Find how many lines of the following entries contain "always". Reply with the number alone.
BEGIN DATA
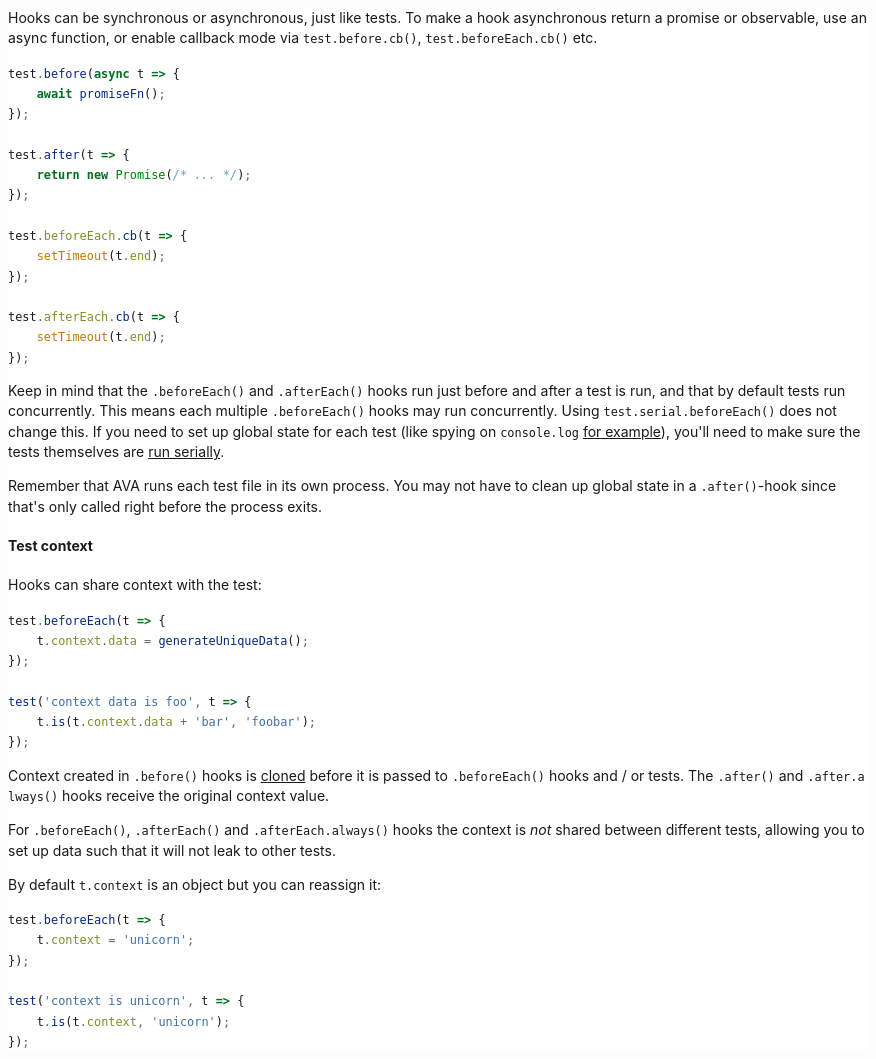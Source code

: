 Hooks can be synchronous or asynchronous, just like tests. To make a hook asynchronous return a promise or observable, use an async function, or enable callback mode via `test.before.cb()`, `test.beforeEach.cb()` etc.

```js
test.before(async t => {
	await promiseFn();
});

test.after(t => {
	return new Promise(/* ... */);
});

test.beforeEach.cb(t => {
	setTimeout(t.end);
});

test.afterEach.cb(t => {
	setTimeout(t.end);
});
```

Keep in mind that the `.beforeEach()` and `.afterEach()` hooks run just before and after a test is run, and that by default tests run concurrently. This means each multiple `.beforeEach()` hooks may run concurrently. Using `test.serial.beforeEach()` does not change this. If you need to set up global state for each test (like spying on `console.log` [for example](https://github.com/avajs/ava/issues/560)), you'll need to make sure the tests themselves are [run serially](#running-tests-serially).

Remember that AVA runs each test file in its own process. You may not have to clean up global state in a `.after()`-hook since that's only called right before the process exits.

#### Test context

Hooks can share context with the test:

```js
test.beforeEach(t => {
	t.context.data = generateUniqueData();
});

test('context data is foo', t => {
	t.is(t.context.data + 'bar', 'foobar');
});
```

Context created in `.before()` hooks is [cloned](https://www.npmjs.com/package/lodash.clone) before it is passed to `.beforeEach()` hooks and / or tests. The `.after()` and `.after.always()` hooks receive the original context value.

For `.beforeEach()`, `.afterEach()` and `.afterEach.always()` hooks the context is *not* shared between different tests, allowing you to set up data such that it will not leak to other tests.

By default `t.context` is an object but you can reassign it:

```js
test.beforeEach(t => {
	t.context = 'unicorn';
});

test('context is unicorn', t => {
	t.is(t.context, 'unicorn');
});
```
END DATA
#### EXERCISE SOLUTION
2